### Task goal
Restate the data below word for word. Leave the images out.
+ + + +
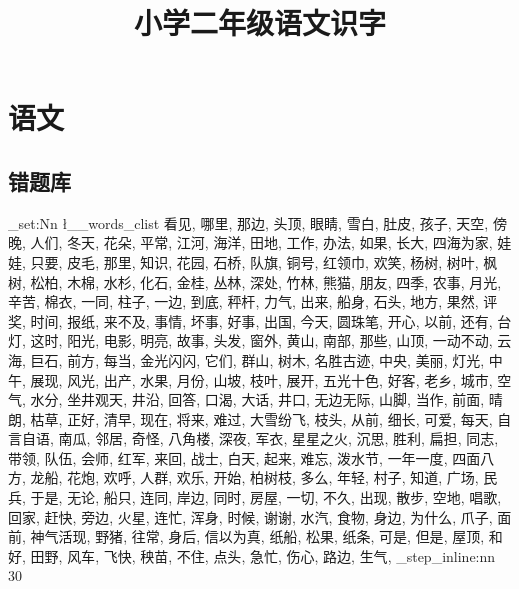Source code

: \documentclass[scheme=chinese,a4paper,12pt]{ctexart}
\title{小学二年级语文识字}
\begin{document}
\maketitle
\section{语文}
\subsection{错题库}
\setlength{\parindent}{0pt}

\ExplSyntaxOn
\clist_set:Nn \l__words_clist
{
{看见},
{哪里},
{那边},
{头顶},
{眼睛},
{雪白},
{肚皮},
{孩子},
{天空},
{傍晚},
{人们},
{冬天},
{花朵},
{平常},
{江河},
{海洋},
{田地},
{工作},
{办法},
{如果},
{长大},
{四海为家},
{娃娃},
{只要},
{皮毛},
{那里},
{知识},
{花园},
{石桥},
{队旗},
{铜号},
{红领巾},
{欢笑},
{杨树},
{树叶},
{枫树},
{松柏},
{木棉},
{水杉},
{化石},
{金桂},
{丛林},
{深处},
{竹林},
{熊猫},
{朋友},
{四季},
{农事},
{月光},
{辛苦},
{棉衣},
{一同},
{柱子},
{一边},
{到底},
{秤杆},
{力气},
{出来},
{船身},
{石头},
{地方},
{果然},
{评奖},
{时间},
{报纸},
{来不及},
{事情},
{坏事},
{好事},
{出国},
{今天},
{圆珠笔},
{开心},
{以前},
{还有},
{台灯},
{这时},
{阳光},
{电影},
{明亮},
{故事},
{头发},
{窗外},
{黄山},
{南部},
{那些},
{山顶},
{一动不动},
{云海},
{巨石},
{前方},
{每当},
{金光闪闪},
{它们},
{群山},
{树木},
{名胜古迹},
{中央},
{美丽},
{灯光},
{中午},
{展现},
{风光},
{出产},
{水果},
{月份},
{山坡},
{枝叶},
{展开},
{五光十色},
{好客},
{老乡},
{城市},
{空气},
{水分},
{坐井观天},
{井沿},
{回答},
{口渴},
{大话},
{井口},
{无边无际},
{山脚},
{当作},
{前面},
{晴朗},
{枯草},
{正好},
{清早},
{现在},
{将来},
{难过},
{大雪纷飞},
{枝头},
{从前},
{细长},
{可爱},
{每天},
{自言自语},
{南瓜},
{邻居},
{奇怪},
{八角楼},
{深夜},
{军衣},
{星星之火},
{沉思},
{胜利},
{扁担},
{同志},
{带领},
{队伍},
{会师},
{红军},
{来回},
{战士},
{白天},
{起来},
{难忘},
{泼水节},
{一年一度},
{四面八方},
{龙船},
{花炮},
{欢呼},
{人群},
{欢乐},
{开始},
{柏树枝},
{多么},
{年轻},
{村子},
{知道},
{广场},
{民兵},
{于是},
{无论},
{船只},
{连同},
{岸边},
{同时},
{房屋},
{一切},
{不久},
{出现},
{散步},
{空地},
{唱歌},
{回家},
{赶快},
{旁边},
{火星},
{连忙},
{浑身},
{时候},
{谢谢},
{水汽},
{食物},
{身边},
{为什么},
{爪子},
{面前},
{神气活现},
{野猪},
{往常},
{身后},
{信以为真},
{纸船},
{松果},
{纸条},
{可是},
{但是},
{屋顶},
{和好},
{田野},
{风车},
{飞快},
{秧苗},
{不住},
{点头},
{急忙},
{伤心},
{路边},
{生气},
}
\int_step_inline:nn {30}
{
\hspace{1cm}
}
\ExplSyntaxOff
\end{document}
+ + + +
### Solution
Source code

: \documentclass[scheme=chinese,a4paper,12pt]{ctexart}
\title{小学二年级语文识字}
\begin{document}
\maketitle
\section{语文}
\subsection{错题库}
\setlength{\parindent}{0pt}

\ExplSyntaxOn
\clist_set:Nn \l__words_clist
{
{看见},
{哪里},
{那边},
{头顶},
{眼睛},
{雪白},
{肚皮},
{孩子},
{天空},
{傍晚},
{人们},
{冬天},
{花朵},
{平常},
{江河},
{海洋},
{田地},
{工作},
{办法},
{如果},
{长大},
{四海为家},
{娃娃},
{只要},
{皮毛},
{那里},
{知识},
{花园},
{石桥},
{队旗},
{铜号},
{红领巾},
{欢笑},
{杨树},
{树叶},
{枫树},
{松柏},
{木棉},
{水杉},
{化石},
{金桂},
{丛林},
{深处},
{竹林},
{熊猫},
{朋友},
{四季},
{农事},
{月光},
{辛苦},
{棉衣},
{一同},
{柱子},
{一边},
{到底},
{秤杆},
{力气},
{出来},
{船身},
{石头},
{地方},
{果然},
{评奖},
{时间},
{报纸},
{来不及},
{事情},
{坏事},
{好事},
{出国},
{今天},
{圆珠笔},
{开心},
{以前},
{还有},
{台灯},
{这时},
{阳光},
{电影},
{明亮},
{故事},
{头发},
{窗外},
{黄山},
{南部},
{那些},
{山顶},
{一动不动},
{云海},
{巨石},
{前方},
{每当},
{金光闪闪},
{它们},
{群山},
{树木},
{名胜古迹},
{中央},
{美丽},
{灯光},
{中午},
{展现},
{风光},
{出产},
{水果},
{月份},
{山坡},
{枝叶},
{展开},
{五光十色},
{好客},
{老乡},
{城市},
{空气},
{水分},
{坐井观天},
{井沿},
{回答},
{口渴},
{大话},
{井口},
{无边无际},
{山脚},
{当作},
{前面},
{晴朗},
{枯草},
{正好},
{清早},
{现在},
{将来},
{难过},
{大雪纷飞},
{枝头},
{从前},
{细长},
{可爱},
{每天},
{自言自语},
{南瓜},
{邻居},
{奇怪},
{八角楼},
{深夜},
{军衣},
{星星之火},
{沉思},
{胜利},
{扁担},
{同志},
{带领},
{队伍},
{会师},
{红军},
{来回},
{战士},
{白天},
{起来},
{难忘},
{泼水节},
{一年一度},
{四面八方},
{龙船},
{花炮},
{欢呼},
{人群},
{欢乐},
{开始},
{柏树枝},
{多么},
{年轻},
{村子},
{知道},
{广场},
{民兵},
{于是},
{无论},
{船只},
{连同},
{岸边},
{同时},
{房屋},
{一切},
{不久},
{出现},
{散步},
{空地},
{唱歌},
{回家},
{赶快},
{旁边},
{火星},
{连忙},
{浑身},
{时候},
{谢谢},
{水汽},
{食物},
{身边},
{为什么},
{爪子},
{面前},
{神气活现},
{野猪},
{往常},
{身后},
{信以为真},
{纸船},
{松果},
{纸条},
{可是},
{但是},
{屋顶},
{和好},
{田野},
{风车},
{飞快},
{秧苗},
{不住},
{点头},
{急忙},
{伤心},
{路边},
{生气},
}
\int_step_inline:nn {30}
{
\hspace{1cm}
}
\ExplSyntaxOff
\end{document}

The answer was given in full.